I exercise my tare for numbers. I am now 400 days without reading a page of Dostoevsky. Everything indicates that I will chase the record of 635 days of abstinence since the first contact. I seem to have fun looking elsewhere for what I already know I will not find. Dostoevsky’s work is a rare stage where the true and greatest problems of human existence are represented. But that is not what I wanted to say… I have a habit of evoking in mind my idols and making comparisons. I notice my mediocre problems and twists and turns, so I visualize, for example, the genius orphaned by his mother at fifteen, with his father murdered at seventeen and sentenced to death ten years later. But that is not all. I also compare the bitterness of these lines with the light emanating from those of the genius. All this even though I am not in physical contact with his books. Then I reflect. It is good to synthesize a work by exposing the problems it deals with and, when they exist, the solutions it offers. But beyond this: one does it well by delineating the various nuances that compose it. And in Dostoevsky, good humor abounds, even if the blind man cannot see it. His biography is summarized in a succession of difficulties of the most varied natures, and his work, synthesized, represents a hopeful and optimistic outlook that prevails over all of them. It is interesting to note the contrast, i.e., the apparent contrast that we see when we use the myopic and materialistic viewpoint that summarizes the experience in “good” and “bad” situations, “successes” and “misfortunes”, and compare the life and work of great personalities. If we consider that a work largely reflects experience, the mind points us to impressive conclusions.

The Modern Trend of Producing “Experts”

There is, worldwide, a blatant tendency to produce “experts”. In principle, it is natural that all areas should be deepened and that more and more detailed studies should be made available to the average student. However, the question remains: What about the whole? What about the connection between different areas of knowledge? I say and think about two things. First, in Carpeaux’s monumental História da literatura ocidental, a work that the more I analyze it, the more I find it valuable: in it, which could never be classified as “superficial,” more than twenty centuries of culture are magnificently concatenated. The student sees the impossible link shining before him and conquers, in relatively few pages, a vision that allows him to move through the most diverse currents of thought. A work of this kind is the opposite of the current intellectual trend. Secondly, I think about the students. Multiple interests, diversified study does not usually make careers: he who becomes an “expert” grows. By becoming an “expert”, the student flirts with the possibility of knowing one area and ignoring all the others, ignoring, as well, the real applicability of the knowledge itself. Well done! Which is worth more, or what is the point of studying? It seems to me that the main distinction between modern intellectuals lies in the answers.
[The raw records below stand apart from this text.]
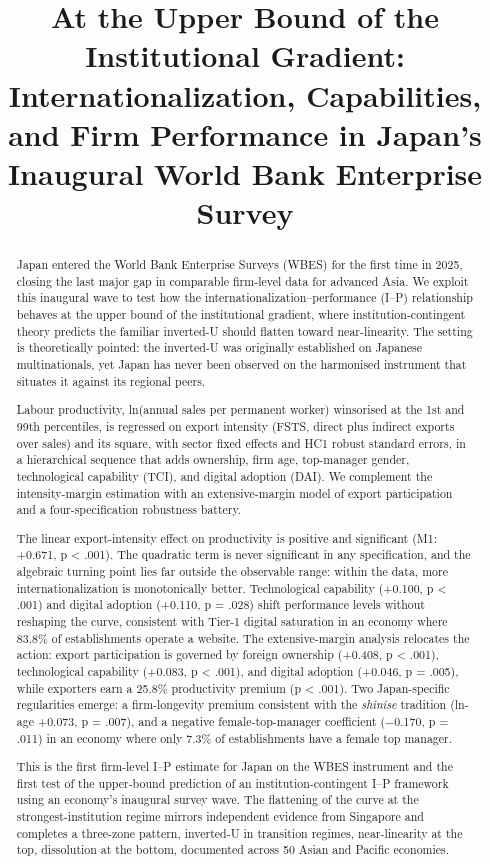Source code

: \documentclass[
  12pt,a4paper]{article}
\title{At the Upper Bound of the Institutional Gradient:
Internationalization, Capabilities, and Firm Performance in Japan's
Inaugural World Bank Enterprise Survey}
\author{}
\date{}
\begin{document}
\maketitle
\begin{abstract}
Japan entered the World Bank Enterprise Surveys (WBES) for the first
time in 2025, closing the last major gap in comparable firm-level data
for advanced Asia. We exploit this inaugural wave to test how the
internationalization--performance (I--P) relationship behaves at the
upper bound of the institutional gradient, where institution-contingent
theory predicts the familiar inverted-U should flatten toward
near-linearity. The setting is theoretically pointed: the inverted-U was
originally established on Japanese multinationals, yet Japan has never
been observed on the harmonised instrument that situates it against its
regional peers.

Labour productivity, ln(annual sales per permanent worker) winsorised at
the 1st and 99th percentiles, is regressed on export intensity (FSTS,
direct plus indirect exports over sales) and its square, with sector
fixed effects and HC1 robust standard errors, in a hierarchical sequence
that adds ownership, firm age, top-manager gender, technological
capability (TCI), and digital adoption (DAI). We complement the
intensity-margin estimation with an extensive-margin model of export
participation and a four-specification robustness battery.

The linear export-intensity effect on productivity is positive and
significant (M1: +0.671, p \textless{} .001). The quadratic term is
never significant in any specification, and the algebraic turning point
lies far outside the observable range: within the data, more
internationalization is monotonically better. Technological capability
(+0.100, p \textless{} .001) and digital adoption (+0.110, p = .028)
shift performance levels without reshaping the curve, consistent with
Tier-1 digital saturation in an economy where 83.8\% of establishments
operate a website. The extensive-margin analysis relocates the action:
export participation is governed by foreign ownership (+0.408, p
\textless{} .001), technological capability (+0.083, p \textless{}
.001), and digital adoption (+0.046, p = .005), while exporters earn a
25.8\% productivity premium (p \textless{} .001). Two Japan-specific
regularities emerge: a firm-longevity premium consistent with the
\emph{shinise} tradition (ln-age +0.073, p = .007), and a negative
female-top-manager coefficient (−0.170, p = .011) in an economy where
only 7.3\% of establishments have a female top manager.

This is the first firm-level I--P estimate for Japan on the WBES
instrument and the first test of the upper-bound prediction of an
institution-contingent I--P framework using an economy's inaugural
survey wave. The flattening of the curve at the strongest-institution
regime mirrors independent evidence from Singapore and completes a
three-zone pattern, inverted-U in transition regimes, near-linearity at
the top, dissolution at the bottom, documented across 50 Asian and
Pacific economies.
\end{abstract}
\end{document}
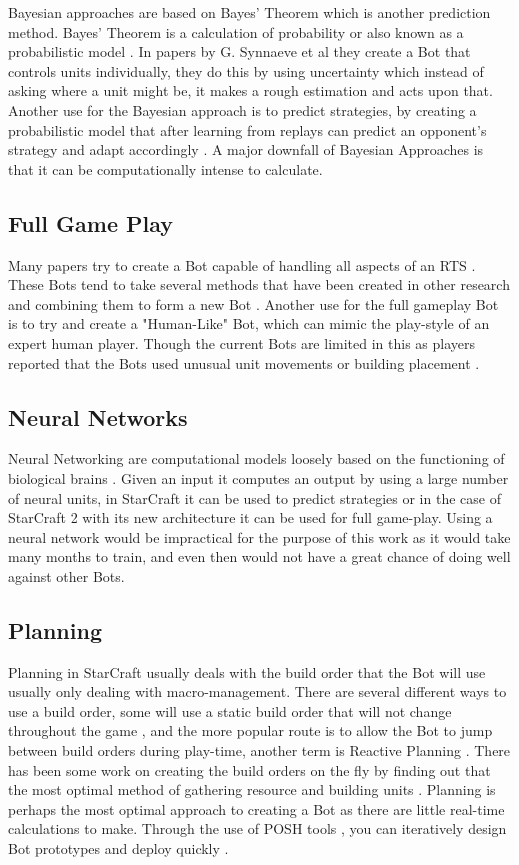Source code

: \documentclass[journal]{IEEEtran}
\begin{document}
	Bayesian approaches are based on Bayes' Theorem which is another prediction method. Bayes' Theorem is a calculation of probability or also known as a probabilistic model \cite{BayesianAI}. In papers by G. Synnaeve et al \cite{UnitsControl,SpecialTactics} they create a Bot that controls units individually, they do this by using uncertainty which instead of asking where a unit might be, it makes a rough estimation and acts upon that. Another use for the Bayesian approach is to predict strategies, by creating a probabilistic model that after learning from replays can predict an opponent's strategy and adapt accordingly \cite{Bayesian}. A major downfall of Bayesian Approaches is that it can be computationally intense to calculate.
	
	\subsection{Full Game Play}
	Many papers try to create a Bot capable of handling all aspects of an RTS \cite{Agents,Hierarchical,HumanLevel,SCAIL}. These Bots tend to take several methods that have been created in other research and combining them to form a new Bot \cite{Agents}. Another use for the full gameplay Bot is to try and create a "Human-Like" Bot, which can mimic the play-style of an expert human player. Though the current Bots are limited in this as players reported that the Bots used unusual unit movements or building placement \cite{EvalHuman}.
	
	\subsection{Neural Networks}
	Neural Networking are computational models loosely based on the functioning of biological brains \cite{Deep}. Given an input it computes an output by using a large number of neural units, in StarCraft it can be used to predict strategies or in the case of StarCraft 2 with its new architecture it can be used for full game-play. Using a neural network would be impractical for the purpose of this work as it would take many months to train, and even then would not have a great chance of doing well against other Bots.
	
	\subsection{Planning}
	Planning in StarCraft usually deals with the build order that the Bot will use usually only dealing with macro-management. There are several different ways to use a build order, some will use a static build order that will not change throughout the game \cite{Swen}, and the more popular route is to allow the Bot to jump between build orders during play-time, another term is Reactive Planning \cite{Fuzzy,OnlineEvo,GoalDriven}. There has been some work on creating the build orders on the fly by finding out that the most optimal method of gathering resource and building units \cite{BuildOrder}. Planning is perhaps the most optimal approach to creating a Bot as there are little real-time calculations to make. Through the use of POSH tools \cite{POSH}, you can iteratively design Bot prototypes and deploy quickly \cite{Swen}. 
	
\end{document}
Nietzsche Symbolizes Freedom of Spirit

It is very difficult to recognize the autonomy of those who seem unscathed by Nietzsche’s outbursts. They like to stone him, take him out of context, detach him from the nobility of character that is peculiar to him. Nietzsche symbolizes freedom of spirit, power, intellectual courage. To undermine him seems to me, above all, to undermine these three very noble qualities.

The Modern Monster

Mário Ferreira dos Santos, about Nietzsche, in free translation:

He was the adversary of the State, the modern monster, the Moloch of our days, the devourer of men and consciences, the most brutal creation of human weakness and who will end up totally tiring it, to the point of one day abhorring all forms of oppression, and destroying them with an impetus that will make the pages of history tremble. It will not be easy to understand this for the man of today, this captive who licks his shackles, this “Haustier,” this domesticated animal who has grown accustomed to worshipping the monster of which he speaks.

The note is dated 1957. What to say? A little over half a century, and we can verify the accuracy of Mario’s brilliant observation. The collapse of the modern state is inevitable, however… the “captive who licks the shackles” continues, passive, to lick them, in a state of admirable unconsciousness in which he does not show the slightest sign of exhaustion. The situation has only worsened: the monster has grown, its dominion has expanded, and it no longer has any shame. The question, however, remains unanswered: until when? On the one hand, the reaction is inevitable; on the other, awakening seems distant. What is clear is that, as Mário predicted, the day will come when the “devourer of men and consciences” will be faced with a violent and extraordinary explosion, coming from an apparently perpetual lethargy.